[Source texts of formatted documents]
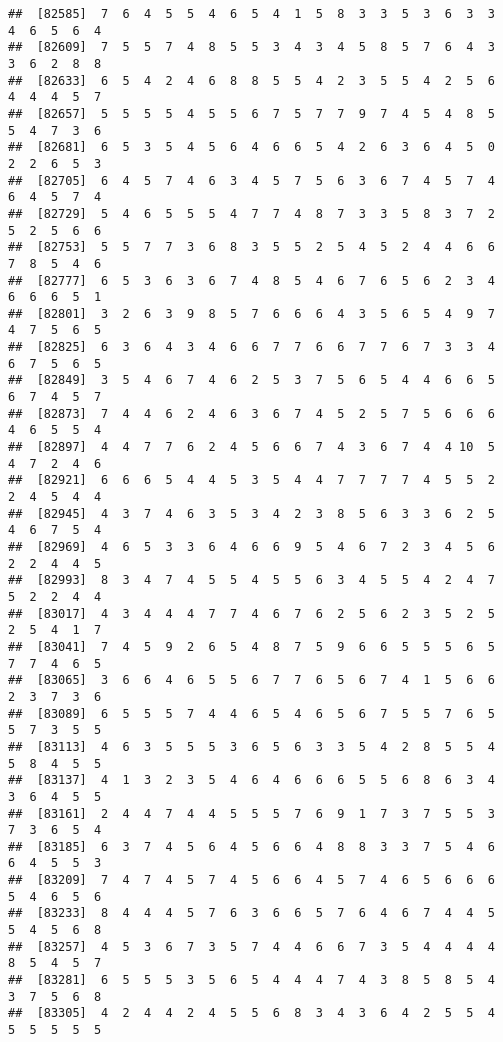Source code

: \documentclass[
]{book}
\begin{document}
\begin{verbatim}
##  [82585]  7  6  4  5  5  4  6  5  4  1  5  8  3  3  5  3  6  3  3  4  6  5  6  4
##  [82609]  7  5  5  7  4  8  5  5  3  4  3  4  5  8  5  7  6  4  3  3  6  2  8  8
##  [82633]  6  5  4  2  4  6  8  8  5  5  4  2  3  5  5  4  2  5  6  4  4  4  5  7
##  [82657]  5  5  5  5  4  5  5  6  7  5  7  7  9  7  4  5  4  8  5  5  4  7  3  6
##  [82681]  6  5  3  5  4  5  6  4  6  6  5  4  2  6  3  6  4  5  0  2  2  6  5  3
##  [82705]  6  4  5  7  4  6  3  4  5  7  5  6  3  6  7  4  5  7  4  6  4  5  7  4
##  [82729]  5  4  6  5  5  5  4  7  7  4  8  7  3  3  5  8  3  7  2  5  2  5  6  6
##  [82753]  5  5  7  7  3  6  8  3  5  5  2  5  4  5  2  4  4  6  6  7  8  5  4  6
##  [82777]  6  5  3  6  3  6  7  4  8  5  4  6  7  6  5  6  2  3  4  6  6  6  5  1
##  [82801]  3  2  6  3  9  8  5  7  6  6  6  4  3  5  6  5  4  9  7  4  7  5  6  5
##  [82825]  6  3  6  4  3  4  6  6  7  7  6  6  7  7  6  7  3  3  4  6  7  5  6  5
##  [82849]  3  5  4  6  7  4  6  2  5  3  7  5  6  5  4  4  6  6  5  6  7  4  5  7
##  [82873]  7  4  4  6  2  4  6  3  6  7  4  5  2  5  7  5  6  6  6  4  6  5  5  4
##  [82897]  4  4  7  7  6  2  4  5  6  6  7  4  3  6  7  4  4 10  5  4  7  2  4  6
##  [82921]  6  6  6  5  4  4  5  3  5  4  4  7  7  7  7  4  5  5  2  2  4  5  4  4
##  [82945]  4  3  7  4  6  3  5  3  4  2  3  8  5  6  3  3  6  2  5  4  6  7  5  4
##  [82969]  4  6  5  3  3  6  4  6  6  9  5  4  6  7  2  3  4  5  6  2  2  4  4  5
##  [82993]  8  3  4  7  4  5  5  4  5  5  6  3  4  5  5  4  2  4  7  5  2  2  4  4
##  [83017]  4  3  4  4  4  7  7  4  6  7  6  2  5  6  2  3  5  2  5  2  5  4  1  7
##  [83041]  7  4  5  9  2  6  5  4  8  7  5  9  6  6  5  5  5  6  5  7  7  4  6  5
##  [83065]  3  6  6  4  6  5  5  6  7  7  6  5  6  7  4  1  5  6  6  2  3  7  3  6
##  [83089]  6  5  5  5  7  4  4  6  5  4  6  5  6  7  5  5  7  6  5  5  7  3  5  5
##  [83113]  4  6  3  5  5  5  3  6  5  6  3  3  5  4  2  8  5  5  4  5  8  4  5  5
##  [83137]  4  1  3  2  3  5  4  6  4  6  6  6  5  5  6  8  6  3  4  3  6  4  5  5
##  [83161]  2  4  4  7  4  4  5  5  5  7  6  9  1  7  3  7  5  5  3  7  3  6  5  4
##  [83185]  6  3  7  4  5  6  4  5  6  6  4  8  8  3  3  7  5  4  6  6  4  5  5  3
##  [83209]  7  4  7  4  5  7  4  5  6  6  4  5  7  4  6  5  6  6  6  5  4  6  5  6
##  [83233]  8  4  4  4  5  7  6  3  6  6  5  7  6  4  6  7  4  4  5  5  4  5  6  8
##  [83257]  4  5  3  6  7  3  5  7  4  4  6  6  7  3  5  4  4  4  4  8  5  4  5  7
##  [83281]  6  5  5  5  3  5  6  5  4  4  4  7  4  3  8  5  8  5  4  3  7  5  6  8
##  [83305]  4  2  4  4  2  4  5  5  6  8  3  4  3  6  4  2  5  5  4  5  5  5  5  5

\end{verbatim}
\end{document}
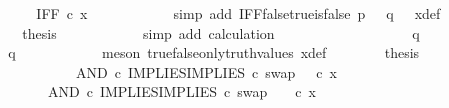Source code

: \begin{isabellebody}
\ \ \ \ \ \ \ \ \isamarkupfalse%
\ \isamarkupfalse%
\ {\isachardoublequoteopen}{\isachardot}{\kern0pt}{\isachardot}{\kern0pt}{\isachardot}{\kern0pt}\ {\isacharequal}{\kern0pt}\ IFF\ {\isasymcirc}\isactrlsub c\ x{\isachardoublequoteclose}\isanewline
\ \ \ \ \ \ \ \ \ \ \isamarkupfalse%
\ {\isacharparenleft}{\kern0pt}simp\ add{\isacharcolon}{\kern0pt}\ IFF{\isacharunderscore}{\kern0pt}false{\isacharunderscore}{\kern0pt}true{\isacharunderscore}{\kern0pt}is{\isacharunderscore}{\kern0pt}false\ {\isacartoucheopen}p\ {\isacharequal}{\kern0pt}\ {\isasymf}{\isacartoucheclose}\ {\isacartoucheopen}q\ {\isacharequal}{\kern0pt}\ {\isasymt}{\isacartoucheclose}\ x{\isacharunderscore}{\kern0pt}def{\isacharparenright}{\kern0pt}\isanewline
\ \ \ \ \ \ \ \ \isamarkupfalse%
\ \isamarkupfalse%
\ {\isacharquery}{\kern0pt}thesis\isanewline
\ \ \ \ \ \ \ \ \ \ \isamarkupfalse%
\ {\isacharparenleft}{\kern0pt}simp\ add{\isacharcolon}{\kern0pt}\ calculation{\isacharparenright}{\kern0pt}\isanewline
\ \ \ \ \ \ \isamarkupfalse%
\isanewline
\ \ \ \ \isamarkupfalse%
\isanewline
\ \ \ \ \ \ \isamarkupfalse%
\ {\isachardoublequoteopen}q\ {\isasymnoteq}\ {\isasymt}{\isachardoublequoteclose}\isanewline
\ \ \ \ \ \ \isamarkupfalse%
\ \isamarkupfalse%
\ {\isachardoublequoteopen}q\ {\isacharequal}{\kern0pt}\ {\isasymf}{\isachardoublequoteclose}\isanewline
\ \ \ \ \ \ \ \ \isamarkupfalse%
\ {\isacharparenleft}{\kern0pt}meson\ true{\isacharunderscore}{\kern0pt}false{\isacharunderscore}{\kern0pt}only{\isacharunderscore}{\kern0pt}truth{\isacharunderscore}{\kern0pt}values\ x{\isacharunderscore}{\kern0pt}def{\isacharparenright}{\kern0pt}\isanewline
\ \ \ \ \ \ \isamarkupfalse%
\ {\isacharquery}{\kern0pt}thesis\isanewline
\ \ \ \ \ \ \isamarkupfalse%
\ {\isacharminus}{\kern0pt}\ \isanewline
\ \ \ \ \ \ \ \ \isamarkupfalse%
\ {\isachardoublequoteopen}{\isacharparenleft}{\kern0pt}AND\ {\isasymcirc}\isactrlsub c\ {\isasymlangle}IMPLIES{\isacharcomma}{\kern0pt}IMPLIES\ {\isasymcirc}\isactrlsub c\ swap\ {\isasymOmega}\ {\isasymOmega}{\isasymrangle}{\isacharparenright}{\kern0pt}\ {\isasymcirc}\isactrlsub c\ x\ {\isacharequal}{\kern0pt}\ \ \ \ \isanewline
\ \ \ \ \ \ \ \ \ \ \ \ \ \ \ AND\ {\isasymcirc}\isactrlsub c\ {\isasymlangle}IMPLIES{\isacharcomma}{\kern0pt}IMPLIES\ {\isasymcirc}\isactrlsub c\ swap\ {\isasymOmega}\ {\isasymOmega}{\isasymrangle}\ \ {\isasymcirc}\isactrlsub c\ x{\isachardoublequoteclose}\isanewline

\end{isabellebody}
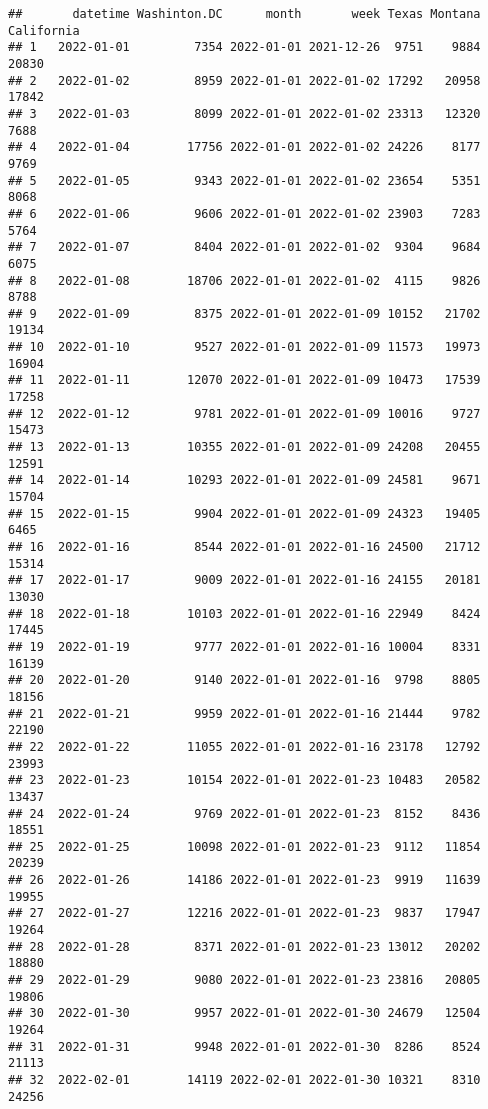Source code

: \documentclass[
]{article}
\begin{document}
\begin{verbatim}
##       datetime Washinton.DC      month       week Texas Montana California
## 1   2022-01-01         7354 2022-01-01 2021-12-26  9751    9884      20830
## 2   2022-01-02         8959 2022-01-01 2022-01-02 17292   20958      17842
## 3   2022-01-03         8099 2022-01-01 2022-01-02 23313   12320       7688
## 4   2022-01-04        17756 2022-01-01 2022-01-02 24226    8177       9769
## 5   2022-01-05         9343 2022-01-01 2022-01-02 23654    5351       8068
## 6   2022-01-06         9606 2022-01-01 2022-01-02 23903    7283       5764
## 7   2022-01-07         8404 2022-01-01 2022-01-02  9304    9684       6075
## 8   2022-01-08        18706 2022-01-01 2022-01-02  4115    9826       8788
## 9   2022-01-09         8375 2022-01-01 2022-01-09 10152   21702      19134
## 10  2022-01-10         9527 2022-01-01 2022-01-09 11573   19973      16904
## 11  2022-01-11        12070 2022-01-01 2022-01-09 10473   17539      17258
## 12  2022-01-12         9781 2022-01-01 2022-01-09 10016    9727      15473
## 13  2022-01-13        10355 2022-01-01 2022-01-09 24208   20455      12591
## 14  2022-01-14        10293 2022-01-01 2022-01-09 24581    9671      15704
## 15  2022-01-15         9904 2022-01-01 2022-01-09 24323   19405       6465
## 16  2022-01-16         8544 2022-01-01 2022-01-16 24500   21712      15314
## 17  2022-01-17         9009 2022-01-01 2022-01-16 24155   20181      13030
## 18  2022-01-18        10103 2022-01-01 2022-01-16 22949    8424      17445
## 19  2022-01-19         9777 2022-01-01 2022-01-16 10004    8331      16139
## 20  2022-01-20         9140 2022-01-01 2022-01-16  9798    8805      18156
## 21  2022-01-21         9959 2022-01-01 2022-01-16 21444    9782      22190
## 22  2022-01-22        11055 2022-01-01 2022-01-16 23178   12792      23993
## 23  2022-01-23        10154 2022-01-01 2022-01-23 10483   20582      13437
## 24  2022-01-24         9769 2022-01-01 2022-01-23  8152    8436      18551
## 25  2022-01-25        10098 2022-01-01 2022-01-23  9112   11854      20239
## 26  2022-01-26        14186 2022-01-01 2022-01-23  9919   11639      19955
## 27  2022-01-27        12216 2022-01-01 2022-01-23  9837   17947      19264
## 28  2022-01-28         8371 2022-01-01 2022-01-23 13012   20202      18880
## 29  2022-01-29         9080 2022-01-01 2022-01-23 23816   20805      19806
## 30  2022-01-30         9957 2022-01-01 2022-01-30 24679   12504      19264
## 31  2022-01-31         9948 2022-01-01 2022-01-30  8286    8524      21113
## 32  2022-02-01        14119 2022-02-01 2022-01-30 10321    8310      24256

\end{verbatim}
\end{document}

» Assignment
The lines to reproduce run from the one that contains "9957 2022-01-01 2022-01-30" through the last line above; copy them exactly.

» Expected output
## 30  2022-01-30         9957 2022-01-01 2022-01-30 24679   12504      19264
## 31  2022-01-31         9948 2022-01-01 2022-01-30  8286    8524      21113
## 32  2022-02-01        14119 2022-02-01 2022-01-30 10321    8310      24256

\end{verbatim}
\end{document}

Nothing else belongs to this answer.